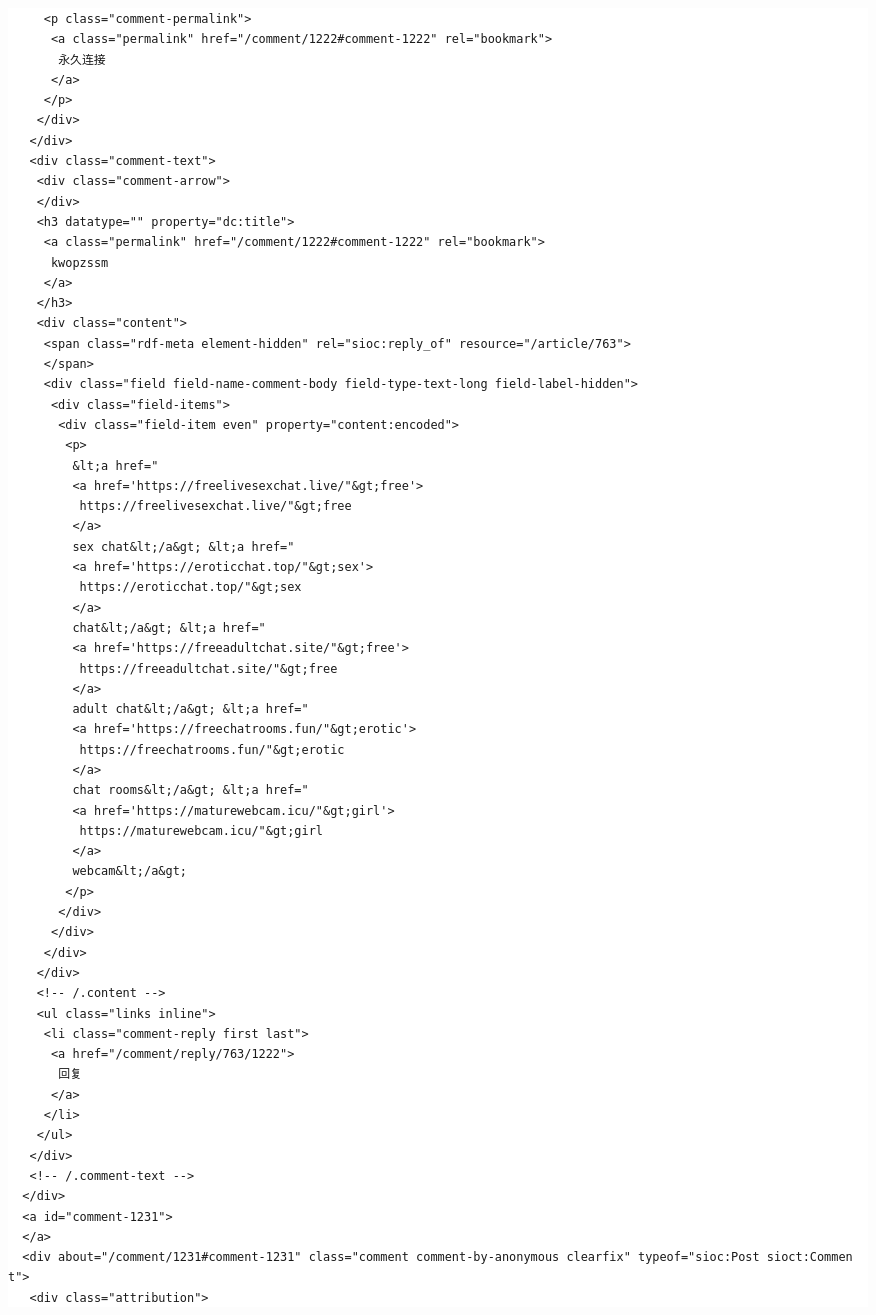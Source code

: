          <p class="comment-permalink">
          <a class="permalink" href="/comment/1222#comment-1222" rel="bookmark">
           永久连接
          </a>
         </p>
        </div>
       </div>
       <div class="comment-text">
        <div class="comment-arrow">
        </div>
        <h3 datatype="" property="dc:title">
         <a class="permalink" href="/comment/1222#comment-1222" rel="bookmark">
          kwopzssm
         </a>
        </h3>
        <div class="content">
         <span class="rdf-meta element-hidden" rel="sioc:reply_of" resource="/article/763">
         </span>
         <div class="field field-name-comment-body field-type-text-long field-label-hidden">
          <div class="field-items">
           <div class="field-item even" property="content:encoded">
            <p>
             &lt;a href="
             <a href='https://freelivesexchat.live/"&gt;free'>
              https://freelivesexchat.live/"&gt;free
             </a>
             sex chat&lt;/a&gt; &lt;a href="
             <a href='https://eroticchat.top/"&gt;sex'>
              https://eroticchat.top/"&gt;sex
             </a>
             chat&lt;/a&gt; &lt;a href="
             <a href='https://freeadultchat.site/"&gt;free'>
              https://freeadultchat.site/"&gt;free
             </a>
             adult chat&lt;/a&gt; &lt;a href="
             <a href='https://freechatrooms.fun/"&gt;erotic'>
              https://freechatrooms.fun/"&gt;erotic
             </a>
             chat rooms&lt;/a&gt; &lt;a href="
             <a href='https://maturewebcam.icu/"&gt;girl'>
              https://maturewebcam.icu/"&gt;girl
             </a>
             webcam&lt;/a&gt;
            </p>
           </div>
          </div>
         </div>
        </div>
        <!-- /.content -->
        <ul class="links inline">
         <li class="comment-reply first last">
          <a href="/comment/reply/763/1222">
           回复
          </a>
         </li>
        </ul>
       </div>
       <!-- /.comment-text -->
      </div>
      <a id="comment-1231">
      </a>
      <div about="/comment/1231#comment-1231" class="comment comment-by-anonymous clearfix" typeof="sioc:Post sioct:Comment">
       <div class="attribution">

What to work on:
Print all of the material exactly. Omit pictures.

Answer:
Source code

:          <p class="comment-permalink">
          <a class="permalink" href="/comment/1222#comment-1222" rel="bookmark">
           永久连接
          </a>
         </p>
        </div>
       </div>
       <div class="comment-text">
        <div class="comment-arrow">
        </div>
        <h3 datatype="" property="dc:title">
         <a class="permalink" href="/comment/1222#comment-1222" rel="bookmark">
          kwopzssm
         </a>
        </h3>
        <div class="content">
         <span class="rdf-meta element-hidden" rel="sioc:reply_of" resource="/article/763">
         </span>
         <div class="field field-name-comment-body field-type-text-long field-label-hidden">
          <div class="field-items">
           <div class="field-item even" property="content:encoded">
            <p>
             &lt;a href="
             <a href='https://freelivesexchat.live/"&gt;free'>
              https://freelivesexchat.live/"&gt;free
             </a>
             sex chat&lt;/a&gt; &lt;a href="
             <a href='https://eroticchat.top/"&gt;sex'>
              https://eroticchat.top/"&gt;sex
             </a>
             chat&lt;/a&gt; &lt;a href="
             <a href='https://freeadultchat.site/"&gt;free'>
              https://freeadultchat.site/"&gt;free
             </a>
             adult chat&lt;/a&gt; &lt;a href="
             <a href='https://freechatrooms.fun/"&gt;erotic'>
              https://freechatrooms.fun/"&gt;erotic
             </a>
             chat rooms&lt;/a&gt; &lt;a href="
             <a href='https://maturewebcam.icu/"&gt;girl'>
              https://maturewebcam.icu/"&gt;girl
             </a>
             webcam&lt;/a&gt;
            </p>
           </div>
          </div>
         </div>
        </div>
        <!-- /.content -->
        <ul class="links inline">
         <li class="comment-reply first last">
          <a href="/comment/reply/763/1222">
           回复
          </a>
         </li>
        </ul>
       </div>
       <!-- /.comment-text -->
      </div>
      <a id="comment-1231">
      </a>
      <div about="/comment/1231#comment-1231" class="comment comment-by-anonymous clearfix" typeof="sioc:Post sioct:Comment">
       <div class="attribution">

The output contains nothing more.